I’m one of those weird people who actually like watching things in 3D. I have a 3DTV, and I’ll always happily put down the extra couple of quid at the cinema, to have things fly out of the screen and slap me on the face. I’ve never tried watching a film with dBox – where your chair shakes and wobbles in tune with the events being displayed on-screen – but I imagine that if I did, I’d like that too. Real life is for the most part, quite shit, and I’m a massive proponent of anything that makes my chosen forms of escapism more effective at what they do. I mean you haven’t truly experienced the brilliance of Irvine Welsh until you’ve done so in the discomfort of a Glaswegian smack den. Trust me; exhilaration isn’t the word.

The only problem I’ve ever really had with 3D, is getting other people to experience it with me. They’ll try it once, certainly… for about thirty seconds or so. They’ll even coo in amazement in all of the appropriate places.

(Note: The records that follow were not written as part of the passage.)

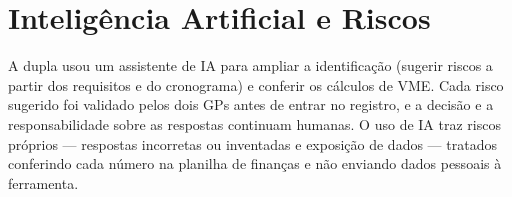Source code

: \documentclass[11pt,a4paper]{article}
\begin{document}
\section{Inteligência Artificial e Riscos}
A dupla usou um assistente de IA para ampliar a identificação (sugerir riscos a partir dos requisitos e do cronograma) e conferir os cálculos de VME. Cada risco sugerido foi validado pelos dois GPs antes de entrar no registro, e a decisão e a responsabilidade sobre as respostas continuam humanas. O uso de IA traz riscos próprios --- respostas incorretas ou inventadas e exposição de dados --- tratados conferindo cada número na planilha de finanças e não enviando dados pessoais à ferramenta.
\end{document}
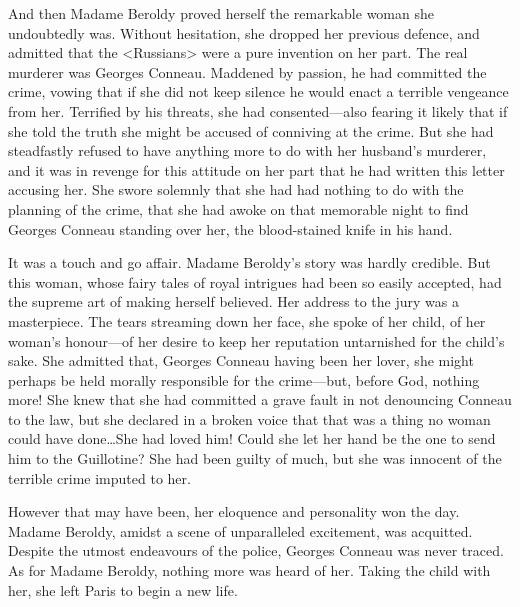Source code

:  And then Madame Beroldy proved herself the remarkable woman she undoubtedly was. Without hesitation, she dropped her previous defence, and admitted that the <Russians> were a pure invention on her part. The real murderer was Georges Conneau. Maddened by passion, he had committed the crime, vowing that if she did not keep silence he would enact a terrible vengeance from her. Terrified by his threats, she had consented—also fearing it likely that if she told the truth she might be accused of conniving at the crime. But she had steadfastly refused to have anything more to do with her husband's murderer, and it was in revenge for this attitude on her part that he had written this letter accusing her. She swore solemnly that she had had nothing to do with the planning of the crime, that she had awoke on that memorable night to find Georges Conneau standing over her, the blood-stained knife in his hand. 

 It was a touch and go affair. Madame Beroldy's story was hardly credible. But this woman, whose fairy tales of royal intrigues had been so easily accepted, had the supreme art of making herself believed. Her address to the jury was a masterpiece. The tears streaming down her face, she spoke of her child, of her woman's honour—of her desire to keep her reputation untarnished for the child's sake. She admitted that, Georges Conneau having been her lover, she might perhaps be held morally responsible for the crime—but, before God, nothing more! She knew that she had committed a grave fault in not denouncing Conneau to the law, but she declared in a broken voice that that was a thing no woman could have done\dots She had loved him! Could she let her hand be the one to send him to the Guillotine? She had been guilty of much, but she was innocent of the terrible crime imputed to her. 

 However that may have been, her eloquence and personality won the day. Madame Beroldy, amidst a scene of unparalleled excitement, was acquitted. Despite the utmost endeavours of the police, Georges Conneau was never traced. As for Madame Beroldy, nothing more was heard of her. Taking the child with her, she left Paris to begin a new life.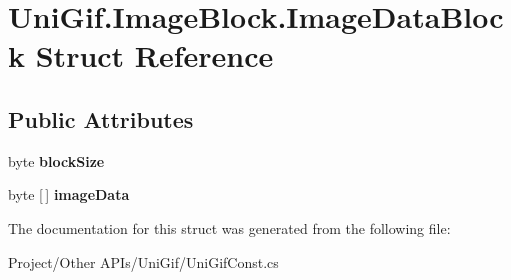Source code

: \hypertarget{struct_uni_gif_1_1_image_block_1_1_image_data_block}{}\section{Uni\+Gif.\+Image\+Block.\+Image\+Data\+Block Struct Reference}
\label{struct_uni_gif_1_1_image_block_1_1_image_data_block}
\subsection*{Public Attributes}
\begin{DoxyCompactItemize}
\item 
\mbox{\label{struct_uni_gif_1_1_image_block_1_1_image_data_block_a873f916735f93e4e817c31d97a7f5580}} 
byte {\bfseries block\+Size}
\item 
\mbox{\label{struct_uni_gif_1_1_image_block_1_1_image_data_block_a2a5c00f84fea5acf92b2bf324dcb440e}} 
byte \mbox{[}$\,$\mbox{]} {\bfseries image\+Data}
\end{DoxyCompactItemize}


The documentation for this struct was generated from the following file\+:\begin{DoxyCompactItemize}
\item 
Project/\+Other A\+P\+Is/\+Uni\+Gif/Uni\+Gif\+Const.\+cs\end{DoxyCompactItemize}
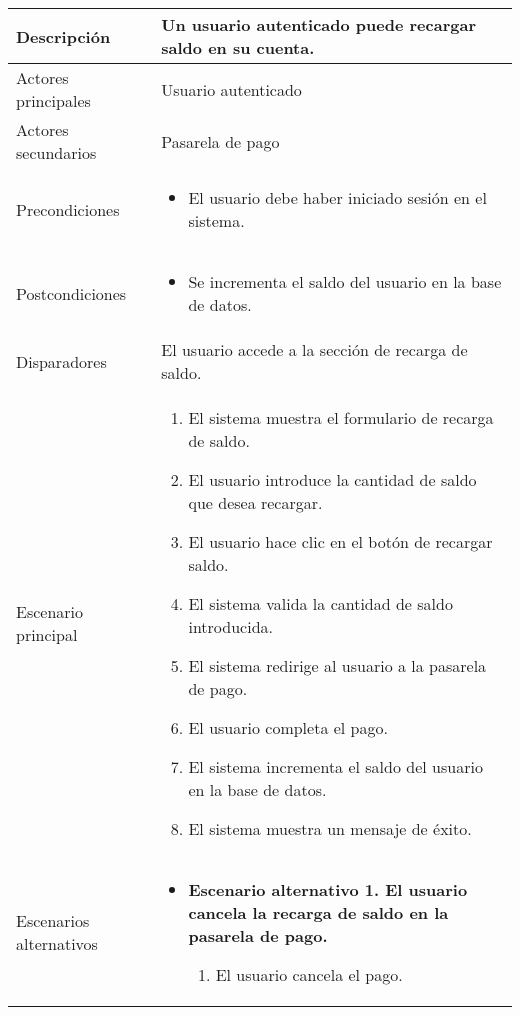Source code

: \begin{longtable}{
    >{\columncolor{lightgreen!20}}p{4cm}
    p{12cm}
    }
    \midrule
    Descripción & Un usuario autenticado puede recargar saldo en su cuenta. \\
    \midrule
    Actores principales & Usuario autenticado \\
    \midrule
    Actores secundarios &  Pasarela de pago \\
    \midrule
    Precondiciones & \begin{itemize}[nosep,leftmargin=*]
        \item El usuario debe haber iniciado sesión en el sistema.
    \end{itemize} \\
    \midrule
    Postcondiciones & \begin{itemize}[nosep,leftmargin=*]
        \item Se incrementa el saldo del usuario en la base de datos.
    \end{itemize} \\
    \midrule
    Disparadores & El usuario accede a la sección de recarga de saldo. \\
    \midrule
    Escenario principal & \begin{enumerate}[nosep,leftmargin=*]
        \item El sistema muestra el formulario de recarga de saldo.
        \item El usuario introduce la cantidad de saldo que desea recargar.
        \item El usuario hace clic en el botón de recargar saldo.
        \item El sistema valida la cantidad de saldo introducida.
        \item El sistema redirige al usuario a la pasarela de pago.
        \item El usuario completa el pago.
        \item El sistema incrementa el saldo del usuario en la base de datos.
        \item El sistema muestra un mensaje de éxito.
    \end{enumerate} \\
    \midrule
    Escenarios alternativos & 
    \begin{itemize}[nosep,leftmargin=*]
        \item \textbf{Escenario alternativo 1. El usuario cancela la recarga de saldo en la pasarela de pago.}
        \begin{enumerate}[nosep,leftmargin=*]
            \item El usuario cancela el pago.

\end{enumerate}
\end{itemize}
\end{longtable}
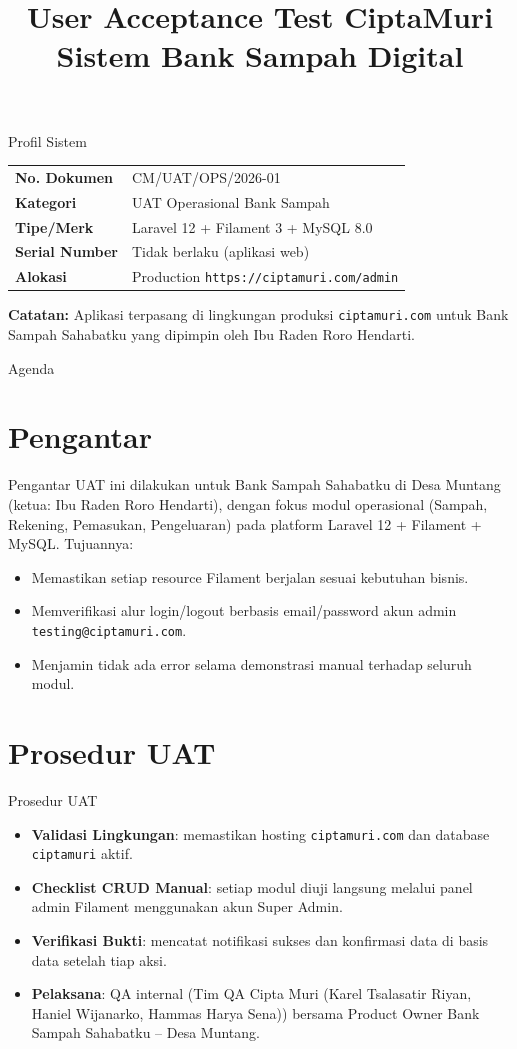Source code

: \documentclass[aspectratio=169]{beamer}
\title{User Acceptance Test CiptaMuri\\Sistem Bank Sampah Digital}
\subtitle{\ProjectName}
\author{\Vendor}
\date{\TestYear}
\newcommand{\DocumentNumber}{CM/UAT/OPS/2026-01}
\newcommand{\DeviceCategory}{UAT Operasional Bank Sampah}
\newcommand{\DeviceType}{Laravel 12 + Filament 3 + MySQL 8.0}
\newcommand{\SerialNumber}{Tidak berlaku (aplikasi web)}
\newcommand{\Allocation}{Production \texttt{https://ciptamuri.com/admin}}
\newcommand{\Vendor}{Tim QA Cipta Muri (Karel Tsalasatir Riyan, Haniel Wijanarko, Hammas Harya Sena)}
\newcommand{\Client}{Bank Sampah Sahabatku -- Desa Muntang}
\begin{document}
\frame{\titlepage}

\begin{frame}{Profil Sistem}
  \begin{tabular}{@{}p{4cm}p{7cm}@{}}
    \textbf{No. Dokumen} & \DocumentNumber \\
    \textbf{Kategori} & \DeviceCategory \\
    \textbf{Tipe/Merk} & \DeviceType \\
    \textbf{Serial Number} & \SerialNumber \\
    \textbf{Alokasi} & \Allocation \\
  \end{tabular}
\vspace{0.5cm}

\textbf{Catatan:} Aplikasi terpasang di lingkungan produksi \texttt{ciptamuri.com} untuk Bank Sampah Sahabatku yang dipimpin oleh Ibu Raden Roro Hendarti.
\end{frame}

\begin{frame}{Agenda}
  \tableofcontents
\end{frame}

\section{Pengantar}
\begin{frame}{Pengantar}
  UAT ini dilakukan untuk Bank Sampah Sahabatku di Desa Muntang (ketua: Ibu Raden Roro Hendarti), dengan fokus modul operasional (Sampah, Rekening, Pemasukan, Pengeluaran) pada platform Laravel 12 + Filament + MySQL. Tujuannya:
  \begin{itemize}
    \item Memastikan setiap resource Filament berjalan sesuai kebutuhan bisnis.
    \item Memverifikasi alur login/logout berbasis email/password akun admin \texttt{testing@ciptamuri.com}.
    \item Menjamin tidak ada error selama demonstrasi manual terhadap seluruh modul.
  \end{itemize}
\end{frame}

\section{Prosedur UAT}
\begin{frame}{Prosedur UAT}
  \begin{itemize}
    \item \textbf{Validasi Lingkungan}: memastikan hosting \texttt{ciptamuri.com} dan database \texttt{ciptamuri} aktif.
    \item \textbf{Checklist CRUD Manual}: setiap modul diuji langsung melalui panel admin Filament menggunakan akun Super Admin.
    \item \textbf{Verifikasi Bukti}: mencatat notifikasi sukses dan konfirmasi data di basis data setelah tiap aksi.
    \item \textbf{Pelaksana}: QA internal (\Vendor) bersama Product Owner \Client.
  \end{itemize}
\end{frame}
\end{document}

But even with the most amazing of visuals on offer and the lightest, non-existent glasses to wear, it never lasts for more than the most fleeting of moments before the novelty wears off, the glasses go back in their box and we’re back to watching or playing playing like peasants; The old-fashioned way… Which brings me to the latest Next Big Thing­™: Virtual Reality. Seems legit It’s amazing and I love it. Of course I do. I haven’t been this excited to own a piece of technology since I got my first modem. In the correct circumstances it is breathtakingly immersive! A real contender genuinely deserving of its NBT™ moniker. So it really is a shame that there’s no point in me getting one. The problem I have with VR, is that it is such a solitary experience. It takes a past time that only made its way out of the the bedroom a few decades ago and throws it straight back in there. Potentially forever. First off, you need to wear a VR headset (obviously), which blocks your entire field of view and replaces it with something only you, the current user can truly appreciate. After that (and I’m making an educated guess here because I’ve seen no evidence to the contrary), you’ll need to wear headphones, which again, block out any (or ‘most’ I should say,depending on the volume you set, noise cancelling tech et cetera…) sound you would normally hear from the world around you, and replace it with something only you, the current user can truly appreciate. And then there’s movement: http://stream1.gifsoup.com/view/275514/jamiroquai-virtual-insanity-o.gif Sony’s Project Morpheus headset works in conjunction with their previously released depth camera and motion controllers, to track the position of your head and each hand. This in turn allows the juxtaposition of your real world movements into a virtual space. Valve and  HTC’s PC based collaboration, the ReVive, uses base stations positioned around the room to essentially do the same. And if you really wanna get fancy, you could always go ahead and strap yourself into one of those 360 degree treadmills:

From what I’ve seen, all of these options appear to produce rather impressive results. And so, as long as you don’t mind standing in a fairly spacious empty room, waving your arms around with your eyes and your ears covered, you’re probably going to have a good time… Now I’ll be the first to admit that when it comes to movement, I’m being more than a little bit hyperbolic: there’s no reason to assume that developers won’t continue to support the traditional suite of interface devices. Driving and flying games for example, probably won’t make much sense with you running on the spot to control braking and acceleration. And all that most first person perspective games would really be doing is supplementing your mouse or your right stick with the movement of your head and/or shoulders – the thing they were trying to imitate in the first place. But for sight and for sound there is no compromise: the only way it works is if you’re isolated. Isolated from your partner, from your kids, your parents, your phone, your doorbell, your pets and anything else that actually exists IRL. For anyone burdened with even the slightest amount of responsibility or interest in the people around them (i.e most people), this is going to be a massive deal breaker. Even if these headsets somehow ended up costing thousands of pounds a piece, it is this that would be the highest barrier to entry for anyone who otherwise wanted a piece of the action…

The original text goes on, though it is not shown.